The Bench refused to consider what would have been a relevant issue in the case of Aruna: whether not taking food consciously and voluntarily with the aim of ending one's life is a crime under Section 309 (attempt to commit suicide) of the Indian Penal Code and whether in the case of a patient who is not able to decide for herself, a surrogate can decide on her behalf.

Euthanasia is also distinct from physician-assisted suicide, which is legal in many countries, but not in India. According to the Bench, the general legal position all over the world seems to be that while active euthanasia is illegal unless there is legislation permitting it, passive euthanasia is legal, even without legislation, provided certain conditions and safeguards are maintained.

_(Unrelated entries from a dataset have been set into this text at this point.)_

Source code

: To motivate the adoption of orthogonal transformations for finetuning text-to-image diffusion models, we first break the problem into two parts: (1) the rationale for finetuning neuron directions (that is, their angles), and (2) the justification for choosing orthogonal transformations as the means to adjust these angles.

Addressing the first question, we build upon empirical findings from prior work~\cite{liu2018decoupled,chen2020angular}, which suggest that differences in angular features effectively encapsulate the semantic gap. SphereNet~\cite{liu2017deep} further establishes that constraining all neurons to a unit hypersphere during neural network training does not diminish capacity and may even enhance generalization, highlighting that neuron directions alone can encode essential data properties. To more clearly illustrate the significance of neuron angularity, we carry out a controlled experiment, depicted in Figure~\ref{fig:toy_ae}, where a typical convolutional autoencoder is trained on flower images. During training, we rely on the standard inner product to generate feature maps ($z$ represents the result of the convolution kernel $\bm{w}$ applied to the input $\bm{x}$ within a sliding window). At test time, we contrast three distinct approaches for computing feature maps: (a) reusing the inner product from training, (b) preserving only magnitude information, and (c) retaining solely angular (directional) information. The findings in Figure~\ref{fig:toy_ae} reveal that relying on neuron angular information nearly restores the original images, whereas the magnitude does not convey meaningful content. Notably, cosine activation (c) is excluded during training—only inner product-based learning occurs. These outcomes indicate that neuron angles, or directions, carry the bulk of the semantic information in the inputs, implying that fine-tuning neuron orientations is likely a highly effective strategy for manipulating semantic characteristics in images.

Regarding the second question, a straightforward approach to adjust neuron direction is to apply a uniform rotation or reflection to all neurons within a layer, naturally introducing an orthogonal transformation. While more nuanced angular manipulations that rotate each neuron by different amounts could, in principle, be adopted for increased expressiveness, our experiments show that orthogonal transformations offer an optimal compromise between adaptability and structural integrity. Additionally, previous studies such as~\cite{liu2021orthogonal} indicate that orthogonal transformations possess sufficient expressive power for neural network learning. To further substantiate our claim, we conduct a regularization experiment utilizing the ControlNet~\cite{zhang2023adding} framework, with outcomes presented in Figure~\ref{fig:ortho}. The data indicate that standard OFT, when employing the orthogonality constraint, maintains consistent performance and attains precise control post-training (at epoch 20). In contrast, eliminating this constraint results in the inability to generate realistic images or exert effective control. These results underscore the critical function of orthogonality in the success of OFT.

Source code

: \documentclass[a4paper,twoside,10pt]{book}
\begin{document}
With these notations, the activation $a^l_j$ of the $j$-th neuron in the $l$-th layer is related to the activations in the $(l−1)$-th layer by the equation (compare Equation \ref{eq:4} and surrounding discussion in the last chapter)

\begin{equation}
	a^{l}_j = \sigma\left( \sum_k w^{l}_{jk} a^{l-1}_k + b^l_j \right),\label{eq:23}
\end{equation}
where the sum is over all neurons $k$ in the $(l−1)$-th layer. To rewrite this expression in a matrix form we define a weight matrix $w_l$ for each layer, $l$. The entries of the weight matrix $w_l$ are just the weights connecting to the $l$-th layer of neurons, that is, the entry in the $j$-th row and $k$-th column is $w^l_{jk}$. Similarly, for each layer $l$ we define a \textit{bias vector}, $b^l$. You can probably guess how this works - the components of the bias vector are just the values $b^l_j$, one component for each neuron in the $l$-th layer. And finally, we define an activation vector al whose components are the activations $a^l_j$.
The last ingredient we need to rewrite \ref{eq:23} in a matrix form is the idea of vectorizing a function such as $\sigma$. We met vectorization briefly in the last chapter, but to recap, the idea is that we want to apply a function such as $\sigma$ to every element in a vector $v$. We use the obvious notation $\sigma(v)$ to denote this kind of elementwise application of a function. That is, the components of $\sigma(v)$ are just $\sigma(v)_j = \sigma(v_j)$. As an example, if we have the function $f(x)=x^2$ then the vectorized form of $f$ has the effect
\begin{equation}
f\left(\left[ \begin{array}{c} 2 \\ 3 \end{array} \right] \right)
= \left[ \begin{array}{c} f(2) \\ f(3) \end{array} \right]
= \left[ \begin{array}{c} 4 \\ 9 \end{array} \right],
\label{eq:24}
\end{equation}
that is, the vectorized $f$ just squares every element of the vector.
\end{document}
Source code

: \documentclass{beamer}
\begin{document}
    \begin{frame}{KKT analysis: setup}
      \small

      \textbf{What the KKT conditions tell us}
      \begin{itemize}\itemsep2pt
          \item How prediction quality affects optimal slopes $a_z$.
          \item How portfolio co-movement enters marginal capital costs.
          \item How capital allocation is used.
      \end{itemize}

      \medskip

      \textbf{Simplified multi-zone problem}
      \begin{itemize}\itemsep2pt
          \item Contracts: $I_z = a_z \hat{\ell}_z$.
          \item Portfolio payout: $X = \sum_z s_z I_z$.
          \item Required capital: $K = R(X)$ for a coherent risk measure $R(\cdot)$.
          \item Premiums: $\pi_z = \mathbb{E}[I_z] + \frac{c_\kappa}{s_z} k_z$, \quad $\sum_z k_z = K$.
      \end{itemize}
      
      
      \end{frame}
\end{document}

The Bench surveyed the legal position with regard to euthanasia in the Netherlands, Switzerland and Belgium. Both the Netherlands and Belgium permit euthanasia with certain conditions, while Switzerland permits assisted suicide but not euthanasia. The Bench noted that both euthanasia and physician-assisted suicide were illegal in the United Kingdom, Spain, Austria, Italy, Germany and France. The Bench also found that active euthanasia was illegal in all States in the United States, but physician-assisted dying was legal in the States of Oregon, Washington and Montana.

The Bench found that in India, if a person consciously and voluntarily refused to take life-saving medical treatment, it would not be a crime. Agreeing with the view that Aruna would continue to be in PVS until her death, the Bench asked whether her life-support system (the process of feeding) should be withdrawn and at whose instance. The Bench rejected the Union of India's view that passive euthanasia should never be permitted and laid down the rules to regulate it until Parliament makes a law on the subject.

Thus, according to the Bench, a decision has to be taken to discontinue life support either by the parents or the spouse or other close relatives, or in the absence of any of them by a person or a body of persons acting as a next friend. It can also be taken by the doctors attending the patient. However, the decision should be bona fide, in the best interest of the patient. Secondly, such a decision requires approval from the High Court, in order to prevent mischief by relatives or others for inheriting the property of the patient.

Rajeev Dhavan, an expert on constitutional matters and a well-known commentator, has observed that there is a rich-and-poor divide which flows as a socio-economic consequence of this judgment. He asks: If a poor person does not want to accede to even passive euthanasia, will the state provide health care? If not, is this judgment only for the rich?

The judgment does not have the answers. There is one more irony. In voluntary passive euthanasia, patients can legally decide to stop feeding, even if feeding forms part of the life-support system. In non-voluntary passive euthanasia, should the next friend of the patient not consider what would have been the patient's decision if she was capable of taking it herself? Which decision would be in the best interest of the patient should not be mixed up with the need to prolong the patient's life (as if prolonging the life, even if the quality of such life is poor, would be in the best interest of the patient).

The Bench appears to have been carried away by KEM Hospital's enthusiasm to take care of Aruna either because she worked there or because it believes that society should not abandon such patients. The correct approach would have been to ask the surrogate of a PVS patient whether prolonging the life of such a patient would make any difference to the quality of her life. KEM Hospital has clearly replied that it does not expect the quality of Aruna's life to improve. It is reasonable to suggest that if Aruna was capable of communicating her decision, she might have opted to discontinue feeding rather than continue in PVS for the rest of her life. The question whether the court was more concerned with the hospital's image than the quality of Aruna's remaining life will continue to haunt India.